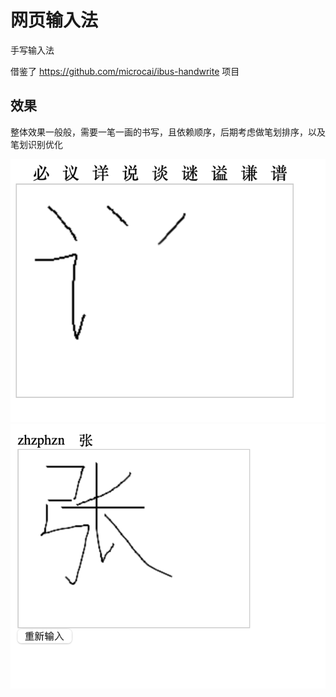 # 网页输入法

手写输入法

借鉴了 https://github.com/microcai/ibus-handwrite 项目

## 效果

整体效果一般般，需要一笔一画的书写，且依赖顺序，后期考虑做笔划排序，以及笔划识别优化

![shuo.png](assets/shuo.png)
![zhang.png](assets/zhang.png)
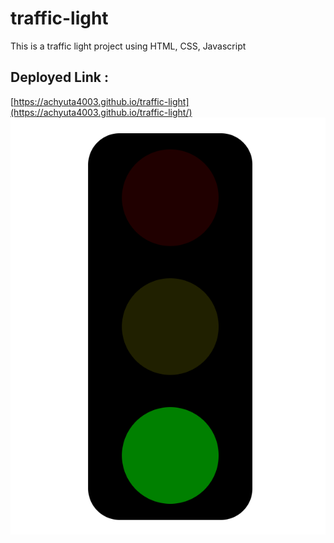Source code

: # traffic-light
This is a traffic light project using HTML, CSS, Javascript
## Deployed Link :  
[https://achyuta4003.github.io/traffic-light](https://achyuta4003.github.io/traffic-light/)
![image](traffic.png)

• **What the task asks**
From the listing, reproduce every line where the word "assets" is present.

• **Task result**
![shuo.png](assets/shuo.png)
![zhang.png](assets/zhang.png)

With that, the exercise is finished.